Inspire greatness in your management team by asking them to evaluate themselves and each other every quarter.

Say what? Two pieces in the same publication at diametrically opposed ends of the same how-to spectrum?

I called Bruce Hornwinkle, Senior Vice President (SVP) in Charge of Strategic Editorial Direction (SED) and Overall Editorial Content (OEC) for all of Inc. Publications Worldwide (IPW). We’ve known each other since we were kids. In fact, we were thrown out of Camp Fire Girls together before it went coed.

Both of us were interested in scouting. Neither of us believed we’d have as much fun camping with boys as we would with girls. We’d have gotten away with it if we hadn’t pitched our tent next to the tent of the troop leader, Miss Ballpeen, the night we talked Ernestine Magilicuddy and Gladys Bilge into getting in our sleeping bags with us. Who knew they were gigglers?

I’d been meaning to call Horny for a while, just to find out how he fit his title on his business card. That dovetailed nicely with my curiosity about the seemingly opposing SED.

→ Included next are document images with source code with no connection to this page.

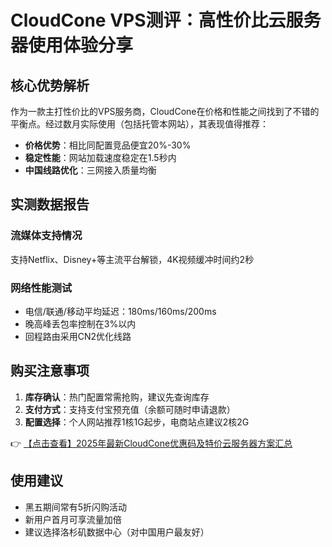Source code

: # CloudCone VPS测评：高性价比云服务器使用体验分享

## 核心优势解析
作为一款主打性价比的VPS服务商，CloudCone在价格和性能之间找到了不错的平衡点。经过数月实际使用（包括托管本网站），其表现值得推荐：

- **价格优势**：相比同配置竞品便宜20%-30%
- **稳定性能**：网站加载速度稳定在1.5秒内
- **中国线路优化**：三网接入质量均衡

## 实测数据报告
### 流媒体支持情况
支持Netflix、Disney+等主流平台解锁，4K视频缓冲时间约2秒

### 网络性能测试
- 电信/联通/移动平均延迟：180ms/160ms/200ms
- 晚高峰丢包率控制在3%以内
- 回程路由采用CN2优化线路

## 购买注意事项
1. **库存确认**：热门配置常需抢购，建议先查询库存
2. **支付方式**：支持支付宝预充值（余额可随时申请退款）
3. **配置选择**：个人网站推荐1核1G起步，电商站点建议2核2G

👉 [【点击查看】2025年最新CloudCone优惠码及特价云服务器方案汇总](https://bit.ly/Cloudcone)

## 使用建议
- 黑五期间常有5折闪购活动
- 新用户首月可享流量加倍
- 建议选择洛杉矶数据中心（对中国用户最友好）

When I rang his number at about 10:00 a.m., his admin told me he only had about an hour before starting his customary liquid lunch. But he’d gladly take a few minutes to catch up with me. Wondering what she knew about the history of Horny and me, but afraid to ask, I let her connect me. He sounded exactly as he always did: “Hey, OB, you old cow-tipper you. How the hell are ya?”

I let the jibe slide, hastened through the requisite niceties, and got to the point. When I asked Horny how two conflicting editorial opinions appeared in his publication, on his watch, he told me it was deliberate. With feigned and none-too-convincing aplomb, he said in the days between the publication of the two missives, the entire philosophy of organizational management changed.

The first one reflected the privacy, discretion, and confidential nature of Organizational Management Theory (OMT) that had been in vogue at the time. The second one reflected the new paradigm (oh, boy) adopted less than a week later. It relied on peer-judging to take the pressure off of the singularly subjective evaluative opinions of individual managers.

I was neither impressed nor sold. Horny didn’t care. He took a different tack:

“I sense you’re slightly less than persuaded, OB. You’re being stodgy, as usual. The world changes, old boy. Ya gotta roll with it.”

“I realize that, Horny,” I replied. “On the other hand, you’ve never been one to let the truth stand in the way of a good story. I’m simply trying to pick my way through the blarney to figure out how you managed to let two pieces espouse different stances with nary a notice.”

“A literalist and a perfectionist to the end, huh Dude? And after all these years.”

“No, Horny. Because of all these years. In terms of style and technique, there ain’t much new under your sun.”

“Ya know what? I’m glad you mentioned that. I been thinking about our Camp Fire Girls escapade, and I had an idea: Wadda ya say we join the DAR for old times’ sake?”

“You may be full of it, Horny. But you still come up with a good idea on rare occasions. I’m in.”